Activity:
Retrieve every line of the data holding the word "text".

Information supplied:
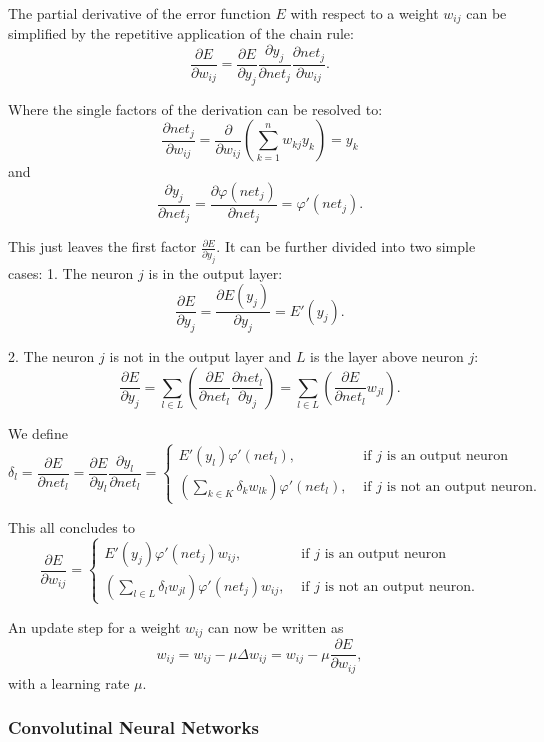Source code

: The partial derivative of the error function $E$ with respect to a weight $w_{ij}$ can be simplified by the repetitive application of the chain rule:
\[
	\frac{\partial E}{\partial w_{ij}} = \frac{\partial E}{\partial y_j} \frac{\partial y_j}{\partial net_j} \frac{\partial net_j}{\partial w_{ij}} .
\]
 
Where the single factors of the derivation can be resolved to:
\[
	\frac{\partial net_j}{\partial w_{ij}} = \frac{\partial}{\partial w_{ij}} ( \sum_{k=1}^n w_{kj} y_k ) = y_k
\]
and 
\[
	\frac{\partial y_j}{\partial net_j} =  \frac{\partial \varphi(net_j)}{\partial net_j} = \varphi'(net_j).
\]


This just leaves the first factor $\frac{\partial E}{\partial y_j}$. It can be further divided into two simple cases:
1. The neuron $j$ is in the output layer:
\[
\frac{\partial E}{\partial y_j} = \frac{\partial E(y_j)}{\partial y_j} = E'(y_j).
\] 

2. The neuron $j$ is not in the output layer and $L$ is the layer above neuron $j$:
\[
\frac{\partial E}{\partial y_j} = \sum_{l \in L}( \frac{\partial E}{\partial net_l} \frac{\partial net_l}{\partial y_j} )  = \sum_{l \in L}( \frac{\partial E}{\partial net_l} w_{jl} ).
\] 

We define 
\[
\delta_l = \frac{\partial E}{\partial net_l} = \frac{\partial E}{\partial y_l} \frac{\partial y_l}{\partial net_l} =
\begin{cases}
E'(y_l) \varphi'(net_l), & \text{  if } j \text{ is an output neuron} \\
(\sum_{k \in K} \delta_k w_{lk}) \varphi'(net_l), & \text{  if } j \text{ is not an output neuron.}
\end{cases}
\]

This all concludes to 
\[
\frac{\partial E}{\partial w_{ij}} = 
\begin{cases}
E'(y_j) \varphi'(net_j) w_{ij}, & \text{  if } j \text{ is an output neuron} \\
(\sum_{l \in L} \delta_l w_{jl}) \varphi'(net_j) w_{ij}, & \text{  if } j \text{ is not an output neuron.}
\end{cases}
\]

An update step for a weight $w_{ij}$ can now be written as
\[
w_{ij} = w_{ij} - \mu \Delta w_{ij} = w_{ij} - \mu \frac{\partial E}{\partial w_{ij}},
\]
with a learning rate $\mu$.

\subsubsection{Convolutinal Neural Networks}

Expected answer:
E'(y_l) \varphi'(net_l), & \text{  if } j \text{ is an output neuron} \\
(\sum_{k \in K} \delta_k w_{lk}) \varphi'(net_l), & \text{  if } j \text{ is not an output neuron.}
E'(y_j) \varphi'(net_j) w_{ij}, & \text{  if } j \text{ is an output neuron} \\
(\sum_{l \in L} \delta_l w_{jl}) \varphi'(net_j) w_{ij}, & \text{  if } j \text{ is not an output neuron.}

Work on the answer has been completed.